[[ Given records open ]]

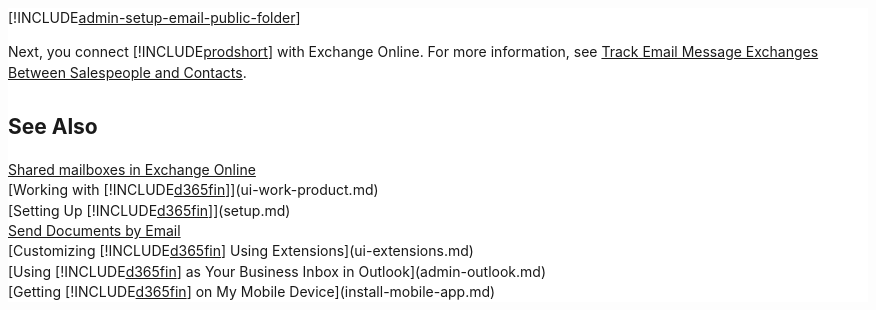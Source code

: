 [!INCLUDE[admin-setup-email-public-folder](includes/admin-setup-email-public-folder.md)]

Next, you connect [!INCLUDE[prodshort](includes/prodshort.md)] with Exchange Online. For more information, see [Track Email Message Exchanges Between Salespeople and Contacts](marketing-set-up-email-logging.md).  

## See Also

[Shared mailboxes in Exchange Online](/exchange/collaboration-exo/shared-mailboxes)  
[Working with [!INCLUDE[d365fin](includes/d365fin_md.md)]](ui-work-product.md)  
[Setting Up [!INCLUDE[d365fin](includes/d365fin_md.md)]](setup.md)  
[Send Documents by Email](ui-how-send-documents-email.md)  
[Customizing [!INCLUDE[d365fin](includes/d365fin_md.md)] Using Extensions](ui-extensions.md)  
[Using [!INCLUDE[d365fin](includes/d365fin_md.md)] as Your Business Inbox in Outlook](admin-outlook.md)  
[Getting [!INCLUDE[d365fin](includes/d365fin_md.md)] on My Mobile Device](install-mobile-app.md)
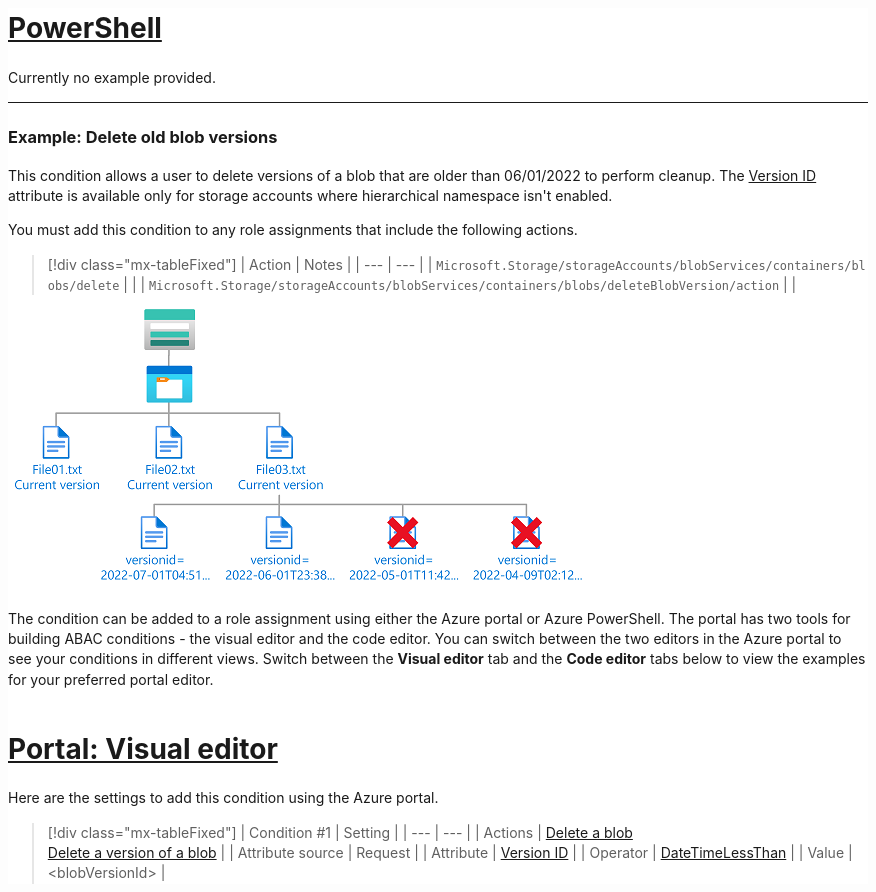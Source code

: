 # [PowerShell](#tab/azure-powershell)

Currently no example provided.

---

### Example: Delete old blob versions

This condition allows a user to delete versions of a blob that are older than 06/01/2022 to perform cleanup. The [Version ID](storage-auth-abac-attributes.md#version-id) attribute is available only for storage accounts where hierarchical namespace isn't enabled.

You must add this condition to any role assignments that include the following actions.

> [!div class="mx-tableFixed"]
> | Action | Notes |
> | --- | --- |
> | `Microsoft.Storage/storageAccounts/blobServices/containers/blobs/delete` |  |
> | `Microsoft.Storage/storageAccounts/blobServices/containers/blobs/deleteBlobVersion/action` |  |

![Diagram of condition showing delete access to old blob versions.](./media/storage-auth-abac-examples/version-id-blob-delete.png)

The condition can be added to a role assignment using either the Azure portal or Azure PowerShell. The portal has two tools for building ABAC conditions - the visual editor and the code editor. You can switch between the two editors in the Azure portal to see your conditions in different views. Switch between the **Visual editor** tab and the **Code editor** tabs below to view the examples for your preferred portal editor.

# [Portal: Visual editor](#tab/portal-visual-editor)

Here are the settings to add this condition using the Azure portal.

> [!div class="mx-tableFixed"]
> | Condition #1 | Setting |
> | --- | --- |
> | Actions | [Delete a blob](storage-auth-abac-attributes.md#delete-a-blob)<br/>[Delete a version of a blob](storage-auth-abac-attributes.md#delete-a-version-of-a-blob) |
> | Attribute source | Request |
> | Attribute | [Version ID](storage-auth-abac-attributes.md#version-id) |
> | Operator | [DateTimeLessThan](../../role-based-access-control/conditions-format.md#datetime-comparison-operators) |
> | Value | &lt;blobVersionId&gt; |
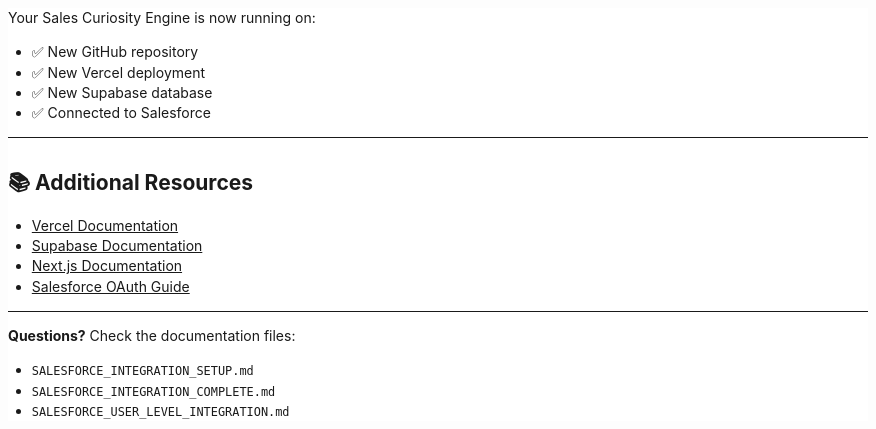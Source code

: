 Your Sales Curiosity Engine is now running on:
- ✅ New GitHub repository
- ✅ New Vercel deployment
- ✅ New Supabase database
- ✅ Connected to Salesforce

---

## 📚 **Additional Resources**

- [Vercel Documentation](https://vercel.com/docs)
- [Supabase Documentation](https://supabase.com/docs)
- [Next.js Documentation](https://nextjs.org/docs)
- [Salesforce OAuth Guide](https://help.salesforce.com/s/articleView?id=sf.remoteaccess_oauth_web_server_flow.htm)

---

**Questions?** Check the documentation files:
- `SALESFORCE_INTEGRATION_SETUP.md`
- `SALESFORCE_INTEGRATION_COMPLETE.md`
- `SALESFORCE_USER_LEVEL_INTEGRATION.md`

[[ Given records closed ]]

## What to do
Lines holding the string "PowerShell" in the records above must be counted; give the number alone.

## Completed exercise
2